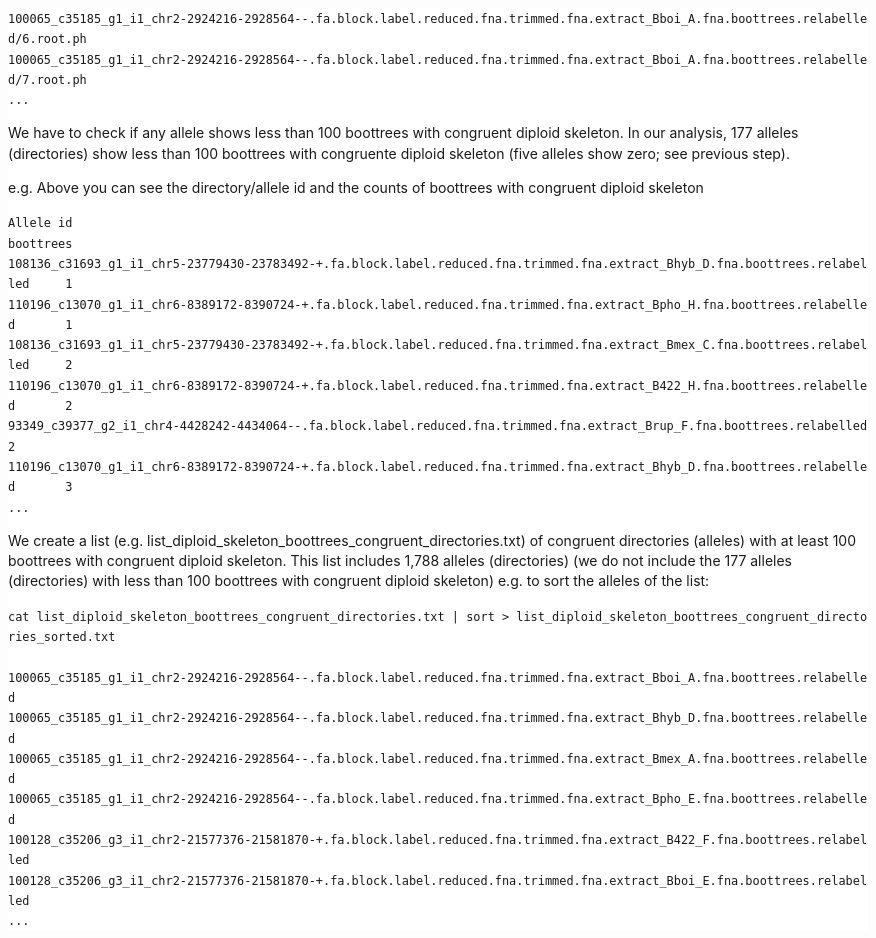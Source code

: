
 ```
100065_c35185_g1_i1_chr2-2924216-2928564--.fa.block.label.reduced.fna.trimmed.fna.extract_Bboi_A.fna.boottrees.relabelled/6.root.ph
100065_c35185_g1_i1_chr2-2924216-2928564--.fa.block.label.reduced.fna.trimmed.fna.extract_Bboi_A.fna.boottrees.relabelled/7.root.ph
...
```

We have to check if any allele shows less than 100 boottrees with congruent diploid skeleton. In our analysis, 177 alleles (directories) show less than 100 boottrees with congruente diploid skeleton (five alleles show zero; see previous step).

e.g. Above you can see the directory/allele id and the counts of boottrees with congruent diploid skeleton
```
Allele id                                                                                                                    boottrees
108136_c31693_g1_i1_chr5-23779430-23783492-+.fa.block.label.reduced.fna.trimmed.fna.extract_Bhyb_D.fna.boottrees.relabelled   	1
110196_c13070_g1_i1_chr6-8389172-8390724-+.fa.block.label.reduced.fna.trimmed.fna.extract_Bpho_H.fna.boottrees.relabelled     	1
108136_c31693_g1_i1_chr5-23779430-23783492-+.fa.block.label.reduced.fna.trimmed.fna.extract_Bmex_C.fna.boottrees.relabelled   	2
110196_c13070_g1_i1_chr6-8389172-8390724-+.fa.block.label.reduced.fna.trimmed.fna.extract_B422_H.fna.boottrees.relabelled     	2
93349_c39377_g2_i1_chr4-4428242-4434064--.fa.block.label.reduced.fna.trimmed.fna.extract_Brup_F.fna.boottrees.relabelled      	2
110196_c13070_g1_i1_chr6-8389172-8390724-+.fa.block.label.reduced.fna.trimmed.fna.extract_Bhyb_D.fna.boottrees.relabelled     	3
...
```
We create a list (e.g. list_diploid_skeleton_boottrees_congruent_directories.txt) of congruent directories (alleles) with at least 100 boottrees with congruent diploid skeleton. This list includes 1,788 alleles (directories) (we do not include the 177 alleles (directories) with less than 100 boottrees with congruent diploid skeleton)
e.g. to sort the alleles of the list:
```
cat list_diploid_skeleton_boottrees_congruent_directories.txt | sort > list_diploid_skeleton_boottrees_congruent_directories_sorted.txt

100065_c35185_g1_i1_chr2-2924216-2928564--.fa.block.label.reduced.fna.trimmed.fna.extract_Bboi_A.fna.boottrees.relabelled
100065_c35185_g1_i1_chr2-2924216-2928564--.fa.block.label.reduced.fna.trimmed.fna.extract_Bhyb_D.fna.boottrees.relabelled
100065_c35185_g1_i1_chr2-2924216-2928564--.fa.block.label.reduced.fna.trimmed.fna.extract_Bmex_A.fna.boottrees.relabelled
100065_c35185_g1_i1_chr2-2924216-2928564--.fa.block.label.reduced.fna.trimmed.fna.extract_Bpho_E.fna.boottrees.relabelled
100128_c35206_g3_i1_chr2-21577376-21581870-+.fa.block.label.reduced.fna.trimmed.fna.extract_B422_F.fna.boottrees.relabelled
100128_c35206_g3_i1_chr2-21577376-21581870-+.fa.block.label.reduced.fna.trimmed.fna.extract_Bboi_E.fna.boottrees.relabelled
...
```
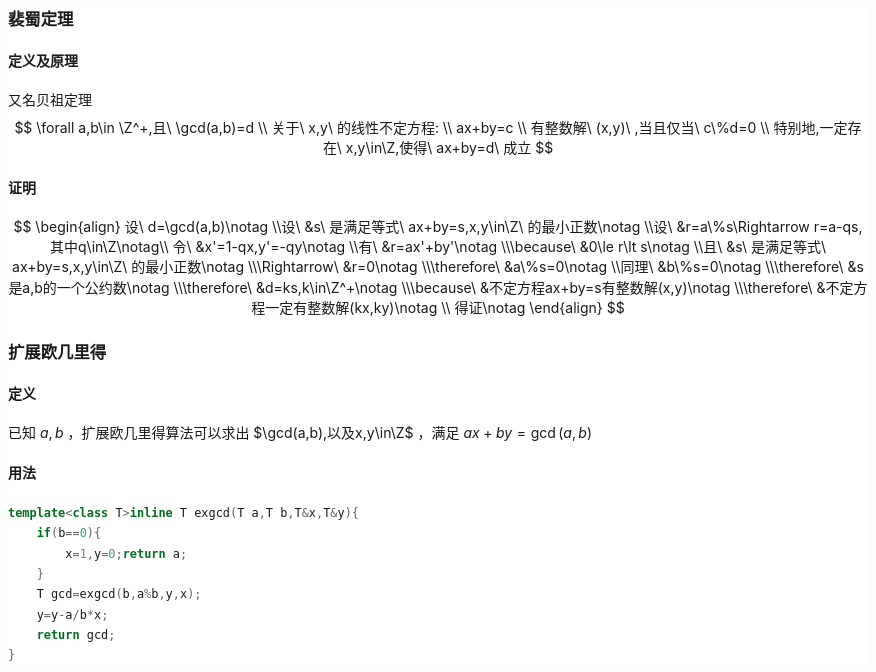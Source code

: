 ### 裴蜀定理

#### 定义及原理

又名贝祖定理
$$
\forall a,b\in \Z^+,且\ \gcd(a,b)=d
\\ 关于\ x,y\ 的线性不定方程:
\\ ax+by=c
\\ 有整数解\ (x,y)\ ,当且仅当\ c\%d=0
\\ 特别地,一定存在\ x,y\in\Z,使得\ ax+by=d\ 成立 
$$

#### 证明

$$
\begin{align}
	设\ d=\gcd(a,b)\notag
	\\设\ &s\ 是满足等式\ ax+by=s,x,y\in\Z\ 的最小正数\notag
	\\设\ &r=a\%s\Rightarrow r=a-qs,其中q\in\Z\notag\\
	令\ &x'=1-qx,y'=-qy\notag
	\\有\ &r=ax'+by'\notag
	\\\because\ &0\le r\lt s\notag
	\\且\ &s\ 是满足等式\ ax+by=s,x,y\in\Z\ 的最小正数\notag
	\\\Rightarrow\ &r=0\notag
	\\\therefore\ &a\%s=0\notag
	\\同理\ &b\%s=0\notag
	\\\therefore\ &s是a,b的一个公约数\notag
	\\\therefore\ &d=ks,k\in\Z^+\notag
	\\\because\ &不定方程ax+by=s有整数解(x,y)\notag
	\\\therefore\ &不定方程一定有整数解(kx,ky)\notag
	\\ 得证\notag
\end{align}
$$

### 扩展欧几里得

#### 定义

已知 $a,b$ ，扩展欧几里得算法可以求出 $\gcd(a,b),以及x,y\in\Z$ ，满足 $ax+by=\gcd(a,b)$ 

#### 用法

```cpp
template<class T>inline T exgcd(T a,T b,T&x,T&y){
    if(b==0){
        x=1,y=0;return a;
    }
    T gcd=exgcd(b,a%b,y,x);
    y=y-a/b*x;
    return gcd;
}
```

## PROBLEM STATEMENT
Reproduce each entry verbatim, excluding any embedded images.

## ANSWER SECTION
Source code

:
 ```
100065_c35185_g1_i1_chr2-2924216-2928564--.fa.block.label.reduced.fna.trimmed.fna.extract_Bboi_A.fna.boottrees.relabelled/6.root.ph
100065_c35185_g1_i1_chr2-2924216-2928564--.fa.block.label.reduced.fna.trimmed.fna.extract_Bboi_A.fna.boottrees.relabelled/7.root.ph
...
```

We have to check if any allele shows less than 100 boottrees with congruent diploid skeleton. In our analysis, 177 alleles (directories) show less than 100 boottrees with congruente diploid skeleton (five alleles show zero; see previous step).

e.g. Above you can see the directory/allele id and the counts of boottrees with congruent diploid skeleton
```
Allele id                                                                                                                    boottrees
108136_c31693_g1_i1_chr5-23779430-23783492-+.fa.block.label.reduced.fna.trimmed.fna.extract_Bhyb_D.fna.boottrees.relabelled   	1
110196_c13070_g1_i1_chr6-8389172-8390724-+.fa.block.label.reduced.fna.trimmed.fna.extract_Bpho_H.fna.boottrees.relabelled     	1
108136_c31693_g1_i1_chr5-23779430-23783492-+.fa.block.label.reduced.fna.trimmed.fna.extract_Bmex_C.fna.boottrees.relabelled   	2
110196_c13070_g1_i1_chr6-8389172-8390724-+.fa.block.label.reduced.fna.trimmed.fna.extract_B422_H.fna.boottrees.relabelled     	2
93349_c39377_g2_i1_chr4-4428242-4434064--.fa.block.label.reduced.fna.trimmed.fna.extract_Brup_F.fna.boottrees.relabelled      	2
110196_c13070_g1_i1_chr6-8389172-8390724-+.fa.block.label.reduced.fna.trimmed.fna.extract_Bhyb_D.fna.boottrees.relabelled     	3
...
```
We create a list (e.g. list_diploid_skeleton_boottrees_congruent_directories.txt) of congruent directories (alleles) with at least 100 boottrees with congruent diploid skeleton. This list includes 1,788 alleles (directories) (we do not include the 177 alleles (directories) with less than 100 boottrees with congruent diploid skeleton)
e.g. to sort the alleles of the list:
```
cat list_diploid_skeleton_boottrees_congruent_directories.txt | sort > list_diploid_skeleton_boottrees_congruent_directories_sorted.txt

100065_c35185_g1_i1_chr2-2924216-2928564--.fa.block.label.reduced.fna.trimmed.fna.extract_Bboi_A.fna.boottrees.relabelled
100065_c35185_g1_i1_chr2-2924216-2928564--.fa.block.label.reduced.fna.trimmed.fna.extract_Bhyb_D.fna.boottrees.relabelled
100065_c35185_g1_i1_chr2-2924216-2928564--.fa.block.label.reduced.fna.trimmed.fna.extract_Bmex_A.fna.boottrees.relabelled
100065_c35185_g1_i1_chr2-2924216-2928564--.fa.block.label.reduced.fna.trimmed.fna.extract_Bpho_E.fna.boottrees.relabelled
100128_c35206_g3_i1_chr2-21577376-21581870-+.fa.block.label.reduced.fna.trimmed.fna.extract_B422_F.fna.boottrees.relabelled
100128_c35206_g3_i1_chr2-21577376-21581870-+.fa.block.label.reduced.fna.trimmed.fna.extract_Bboi_E.fna.boottrees.relabelled
...
```
Source code

: ### 裴蜀定理

#### 定义及原理

又名贝祖定理
$$
\forall a,b\in \Z^+,且\ \gcd(a,b)=d
\\ 关于\ x,y\ 的线性不定方程:
\\ ax+by=c
\\ 有整数解\ (x,y)\ ,当且仅当\ c\%d=0
\\ 特别地,一定存在\ x,y\in\Z,使得\ ax+by=d\ 成立 
$$

#### 证明

$$
\begin{align}
	设\ d=\gcd(a,b)\notag
	\\设\ &s\ 是满足等式\ ax+by=s,x,y\in\Z\ 的最小正数\notag
	\\设\ &r=a\%s\Rightarrow r=a-qs,其中q\in\Z\notag\\
	令\ &x'=1-qx,y'=-qy\notag
	\\有\ &r=ax'+by'\notag
	\\\because\ &0\le r\lt s\notag
	\\且\ &s\ 是满足等式\ ax+by=s,x,y\in\Z\ 的最小正数\notag
	\\\Rightarrow\ &r=0\notag
	\\\therefore\ &a\%s=0\notag
	\\同理\ &b\%s=0\notag
	\\\therefore\ &s是a,b的一个公约数\notag
	\\\therefore\ &d=ks,k\in\Z^+\notag
	\\\because\ &不定方程ax+by=s有整数解(x,y)\notag
	\\\therefore\ &不定方程一定有整数解(kx,ky)\notag
	\\ 得证\notag
\end{align}
$$

### 扩展欧几里得

#### 定义

已知 $a,b$ ，扩展欧几里得算法可以求出 $\gcd(a,b),以及x,y\in\Z$ ，满足 $ax+by=\gcd(a,b)$ 

#### 用法

```cpp
template<class T>inline T exgcd(T a,T b,T&x,T&y){
    if(b==0){
        x=1,y=0;return a;
    }
    T gcd=exgcd(b,a%b,y,x);
    y=y-a/b*x;
    return gcd;
}
```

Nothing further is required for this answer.